Goal of the exercise
A bare number is the only acceptable answer: how many lines of these entries include "ofis"?

*** Begin section ***

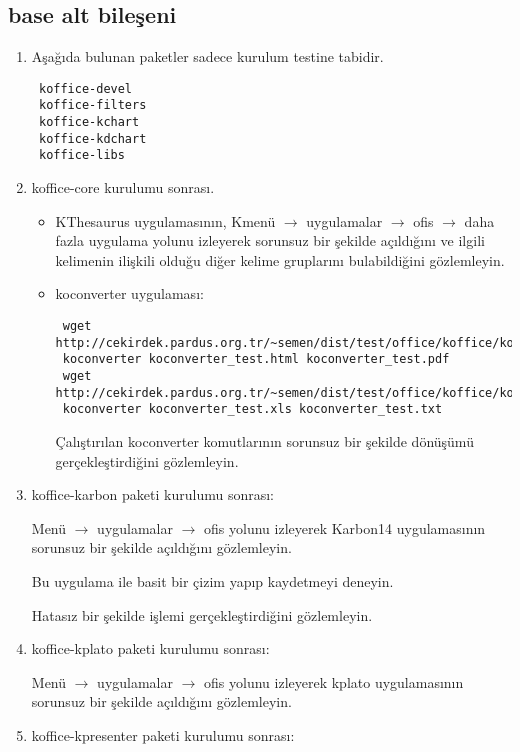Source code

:\documentclass[a4paper,10pt]{article}
\begin{document}
\subsection*{base alt bileşeni}
\begin{enumerate}
\item Aşağıda bulunan paketler sadece kurulum testine tabidir.

\begin{verbatim}
 koffice-devel 
 koffice-filters
 koffice-kchart
 koffice-kdchart
 koffice-libs
\end{verbatim}
\item koffice-core kurulumu sonrası.

\begin{itemize}
\item KThesaurus uygulamasının, Kmenü $\rightarrow$ uygulamalar $\rightarrow$ ofis $\rightarrow$ daha fazla uygulama yolunu izleyerek sorunsuz bir şekilde açıldığını ve ilgili kelimenin ilişkili olduğu diğer kelime gruplarını bulabildiğini gözlemleyin.

\item koconverter uygulaması:
\begin{verbatim}
 wget http://cekirdek.pardus.org.tr/~semen/dist/test/office/koffice/koconverter_test.html
 koconverter koconverter_test.html koconverter_test.pdf
 wget http://cekirdek.pardus.org.tr/~semen/dist/test/office/koffice/koconverter_test.xls
 koconverter koconverter_test.xls koconverter_test.txt
\end{verbatim}

Çalıştırılan koconverter komutlarının sorunsuz bir şekilde dönüşümü gerçekleştirdiğini gözlemleyin.
\end{itemize}
\item koffice-karbon paketi kurulumu sonrası:

Menü $\rightarrow$ uygulamalar $\rightarrow$ ofis yolunu izleyerek Karbon14 uygulamasının sorunsuz bir şekilde açıldığını gözlemleyin.

Bu uygulama ile basit bir çizim yapıp kaydetmeyi deneyin.

Hatasız bir şekilde işlemi gerçekleştirdiğini gözlemleyin.

\item koffice-kplato paketi kurulumu sonrası:

Menü $\rightarrow$ uygulamalar $\rightarrow$ ofis yolunu izleyerek kplato uygulamasının sorunsuz bir şekilde açıldığını gözlemleyin.

\item koffice-kpresenter paketi kurulumu sonrası:


\end{enumerate}
\end{document}
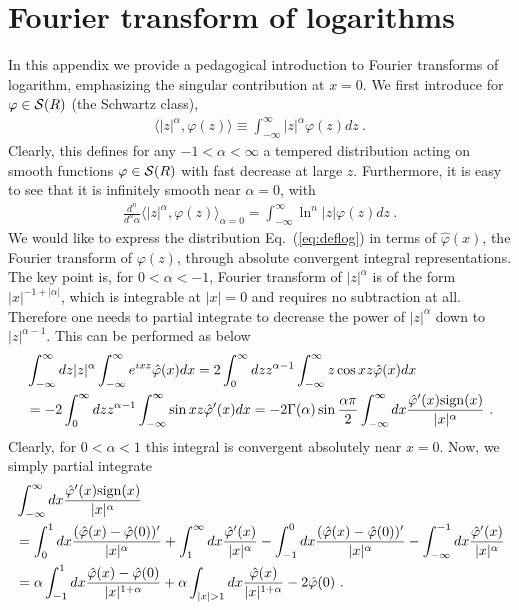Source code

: \documentclass[a4paper,11pt]{article}
\begin{document}
\section{Fourier transform of logarithms}\label{sec:fourier}
In this appendix we provide a pedagogical introduction to Fourier transforms of logarithm, emphasizing the singular contribution at $x=0$. We first introduce for $\varphi \in {\cal S}(R)$ (the Schwartz class), 
\begin{align}\label{eq:deflog}
\langle |z|^{\alpha},\varphi(z)\rangle\equiv \int_{-\infty}^{\infty} |z|^{\alpha} \varphi(z)dz \ .
\end{align}
Clearly, this defines for any $-1<\alpha<\infty$ a tempered distribution acting on smooth functions  $\varphi \in {\cal S}(R)$ with fast decrease at large $z$. Furthermore, it is easy to see that it is infinitely smooth near $\alpha=0$, with
\begin{align}
\frac{d^n}{d^n\alpha}\langle |z|^{\alpha},\varphi(z)\rangle_{\alpha=0}=\int_{-\infty}^{\infty} \ln^n |z| \varphi(z)dz \ .
\end{align}
We would like to express the distribution Eq.~(\ref{eq:deflog}) in terms of $\hat \varphi(x)$, the Fourier transform of $\varphi(z)$, through absolute convergent integral representations. The key point is, for $0<\alpha<-1$, Fourier transform of $|z|^{\alpha}$ is of the form $|x|^{-1+|\alpha|}$, which is integrable at $|x|=0$ and requires no subtraction at all. Therefore one needs to partial integrate to decrease the power of $|z|^{\alpha}$ down to $|z|^{\alpha-1}$. This can be performed as below
\begin{align}
&\int_{-\infty}^{\infty} dz |z|^{\alpha}\int_{-\infty}^{\infty}e^{ixz}\hat \varphi(x) dx=2\int_{0}^{\infty} dz z^{\alpha-1}\int_{-\infty}^{\infty}z\cos xz\hat \varphi(x) dx\nonumber \\ 
&=-2\int_{0}^{\infty} dz z^{\alpha-1}\int_{-\infty}^{\infty}\sin xz\hat \varphi'(x) dx=-2\Gamma(\alpha)\sin \frac{\alpha \pi}{2}\int_{-\infty}^{\infty} dx \frac{\hat \varphi'(x) {\rm sign}(x)}{|x|^{\alpha}} \ .
\end{align}
Clearly, for $0<\alpha<1$ this integral is convergent absolutely near $x=0$. Now, we simply partial integrate 
\begin{align}
&\int_{-\infty}^{\infty} dx \frac{\hat \varphi'(x) {\rm sign}(x)}{|x|^{\alpha}} \nonumber \\ &=\int_{0}^1 dx \frac{(\hat \varphi(x)-\hat \varphi(0))'}{|x|^{\alpha}}+\int_{1}^{\infty} dx\frac{\hat \varphi'(x)}{|x|^{\alpha}}-\int_{-1}^0 dx \frac{(\hat \varphi(x)-\hat \varphi(0))'}{|x|^{\alpha}}-\int_{-\infty}^{-1} dx\frac{\hat \varphi'(x)}{|x|^{\alpha}} \nonumber \\ 
&=\alpha\int_{-1}^{1}dx\frac{\hat \varphi(x)-\hat \varphi(0)}{|x|^{1+\alpha}}+\alpha\int_{|x|>1}dx\frac{\hat \varphi(x)}{|x|^{1+\alpha}}-2\hat \varphi(0) \ .
\end{align}
\end{document}
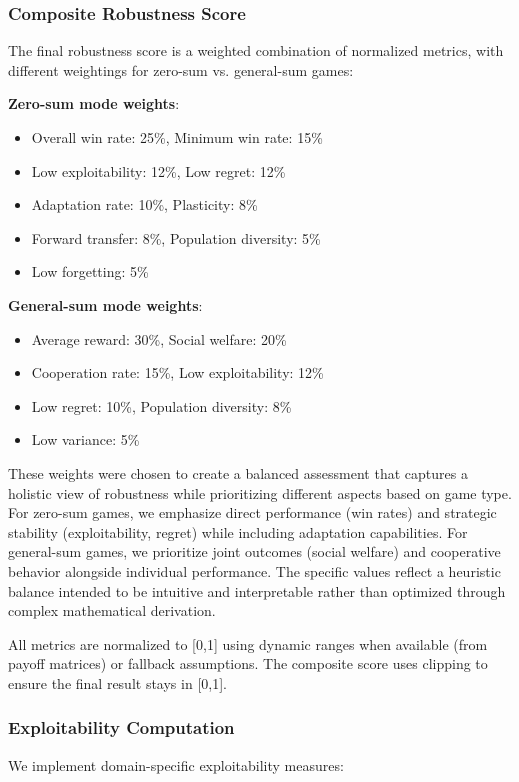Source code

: \documentclass[sigconf,anonymous]{aamas}
\begin{document}
\subsubsection{Composite Robustness Score}
The final robustness score is a weighted combination of normalized metrics, with different weightings for zero-sum vs. general-sum games:

\textbf{Zero-sum mode weights}:
\begin{itemize}
\item Overall win rate: 25\%, Minimum win rate: 15\%
\item Low exploitability: 12\%, Low regret: 12\%
\item Adaptation rate: 10\%, Plasticity: 8\%
\item Forward transfer: 8\%, Population diversity: 5\%
\item Low forgetting: 5\%
\end{itemize}

\textbf{General-sum mode weights}:
\begin{itemize}
\item Average reward: 30\%, Social welfare: 20\%
\item Cooperation rate: 15\%, Low exploitability: 12\%
\item Low regret: 10\%, Population diversity: 8\%
\item Low variance: 5\%
\end{itemize}

These weights were chosen to create a balanced assessment that captures a holistic view of robustness while prioritizing different aspects based on game type. For zero-sum games, we emphasize direct performance (win rates) and strategic stability (exploitability, regret) while including adaptation capabilities. For general-sum games, we prioritize joint outcomes (social welfare) and cooperative behavior alongside individual performance. The specific values reflect a heuristic balance intended to be intuitive and interpretable rather than optimized through complex mathematical derivation.

All metrics are normalized to [0,1] using dynamic ranges when available (from payoff matrices) or fallback assumptions. The composite score uses clipping to ensure the final result stays in [0,1].

\subsubsection{Exploitability Computation}
\label{subsec:exploitability_computation}
We implement domain-specific exploitability measures:
\end{document}

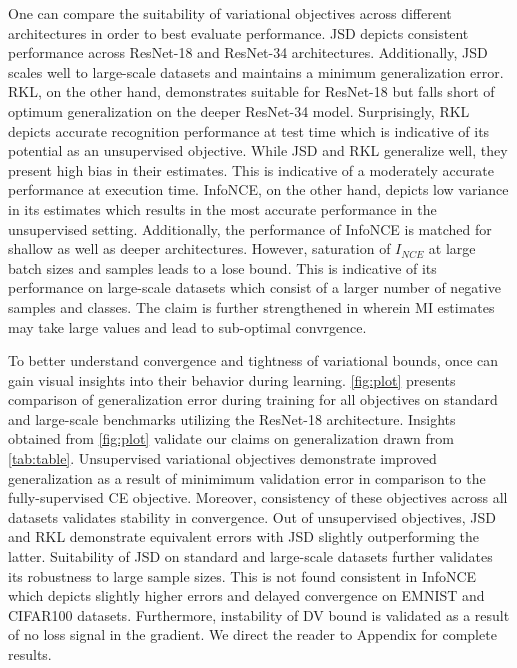 \documentclass{article}
\begin{document}
One can compare the suitability of variational objectives across different architectures in order to best evaluate performance. JSD depicts consistent performance across ResNet-18 and ResNet-34 architectures. Additionally, JSD scales well to large-scale datasets and maintains a minimum generalization error. RKL, on the other hand, demonstrates suitable for ResNet-18 but falls short of optimum generalization on the deeper ResNet-34 model. Surprisingly, RKL depicts accurate recognition performance at test time which is indicative of its potential as an unsupervised objective. While JSD and RKL generalize well, they present high bias in their estimates. This is indicative of a moderately accurate performance at execution time. InfoNCE, on the other hand, depicts low variance in its estimates which results in the most accurate performance in the unsupervised setting. Additionally, the performance of InfoNCE is matched for shallow as well as deeper architectures. However, saturation of $I_{NCE}$ at large batch sizes and samples leads to a lose bound. This is indicative of its performance on large-scale datasets which consist of a larger number of negative samples and classes. The claim is further strengthened in \cite{variational} wherein MI estimates may take large values and lead to sub-optimal convrgence. 

To better understand convergence and tightness of variational bounds, once can gain visual insights into their behavior during learning. \autoref{fig:plot} presents comparison of generalization error during training for all objectives on standard and large-scale benchmarks utilizing the ResNet-18 architecture. Insights obtained from \autoref{fig:plot} validate our claims on generalization drawn from \autoref{tab:table}. Unsupervised variational objectives demonstrate improved generalization as a result of minimimum validation error in comparison to the fully-supervised CE objective. Moreover, consistency of these objectives across all datasets validates stability in convergence. Out of unsupervised objectives, JSD and RKL demonstrate equivalent errors with JSD slightly outperforming the latter. Suitability of JSD on standard and large-scale datasets further validates its robustness to large sample sizes. This is not found consistent in InfoNCE which depicts slightly higher errors and delayed convergence on EMNIST and CIFAR100 datasets. Furthermore, instability of DV bound is validated as a result of no loss signal in the gradient. We direct the reader to Appendix for complete results.  
\end{document}
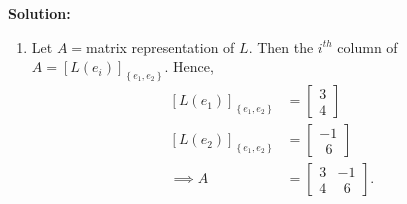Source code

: \textbf{Solution:}~\begin{enumerate}
            \renewcommand{\labelenumi}{(\alph{enumi})}
        \setlength{\itemsep}{.1cm}
\item Let $A=$matrix representation of $L$. Then the $i^{th}$ column
of $A=\left[L\left(e_{i}\right)\right]_{\left\{ e_{1},e_{2}\right\} }$.
Hence,
\begin{align*}
\left[L\left(e_{1}\right)\right]_{\left\{ e_{1},e_{2}\right\} }&=\begin{bmatrix}3\\
4
\end{bmatrix} \\
\left[L\left(e_{2}\right)\right]_{\left\{ e_{1},e_{2}\right\} }&=\begin{bmatrix}-1\\
~~6
\end{bmatrix} \\
\implies A&=\begin{bmatrix}3 & -1\\
4 &~ ~6
\end{bmatrix}.
\end{align*}


\end{enumerate}
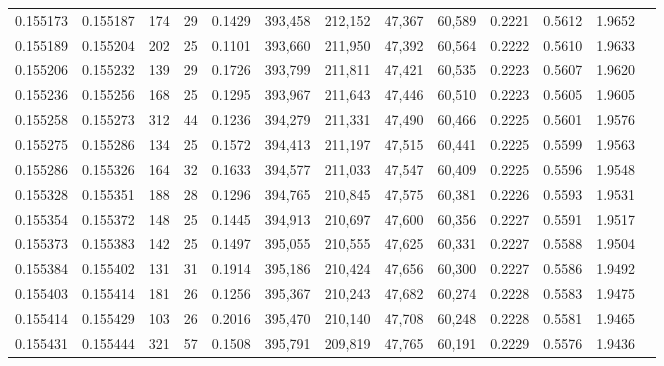 \begin{tabular}{rrrrrrrrrrrrr}
0.155173 & 0.155187 &   174 &  29 &                                     0.1429 & 393,458 & 212,152 &  47,367 &  60,589 & 0.2221 & 0.5612 & 1.9652 \\
0.155189 & 0.155204 &   202 &  25 &                                     0.1101 & 393,660 & 211,950 &  47,392 &  60,564 & 0.2222 & 0.5610 & 1.9633 \\
0.155206 & 0.155232 &   139 &  29 &                                     0.1726 & 393,799 & 211,811 &  47,421 &  60,535 & 0.2223 & 0.5607 & 1.9620 \\
0.155236 & 0.155256 &   168 &  25 &                                     0.1295 & 393,967 & 211,643 &  47,446 &  60,510 & 0.2223 & 0.5605 & 1.9605 \\
0.155258 & 0.155273 &   312 &  44 &                                     0.1236 & 394,279 & 211,331 &  47,490 &  60,466 & 0.2225 & 0.5601 & 1.9576 \\
0.155275 & 0.155286 &   134 &  25 &                                     0.1572 & 394,413 & 211,197 &  47,515 &  60,441 & 0.2225 & 0.5599 & 1.9563 \\
0.155286 & 0.155326 &   164 &  32 &                                     0.1633 & 394,577 & 211,033 &  47,547 &  60,409 & 0.2225 & 0.5596 & 1.9548 \\
0.155328 & 0.155351 &   188 &  28 &                                     0.1296 & 394,765 & 210,845 &  47,575 &  60,381 & 0.2226 & 0.5593 & 1.9531 \\
0.155354 & 0.155372 &   148 &  25 &                                     0.1445 & 394,913 & 210,697 &  47,600 &  60,356 & 0.2227 & 0.5591 & 1.9517 \\
0.155373 & 0.155383 &   142 &  25 &                                     0.1497 & 395,055 & 210,555 &  47,625 &  60,331 & 0.2227 & 0.5588 & 1.9504 \\
0.155384 & 0.155402 &   131 &  31 &                                     0.1914 & 395,186 & 210,424 &  47,656 &  60,300 & 0.2227 & 0.5586 & 1.9492 \\
0.155403 & 0.155414 &   181 &  26 &                                     0.1256 & 395,367 & 210,243 &  47,682 &  60,274 & 0.2228 & 0.5583 & 1.9475 \\
0.155414 & 0.155429 &   103 &  26 &                                     0.2016 & 395,470 & 210,140 &  47,708 &  60,248 & 0.2228 & 0.5581 & 1.9465 \\
0.155431 & 0.155444 &   321 &  57 &                                     0.1508 & 395,791 & 209,819 &  47,765 &  60,191 & 0.2229 & 0.5576 & 1.9436 \\

\end{tabular}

*** End section ***

Finished task
3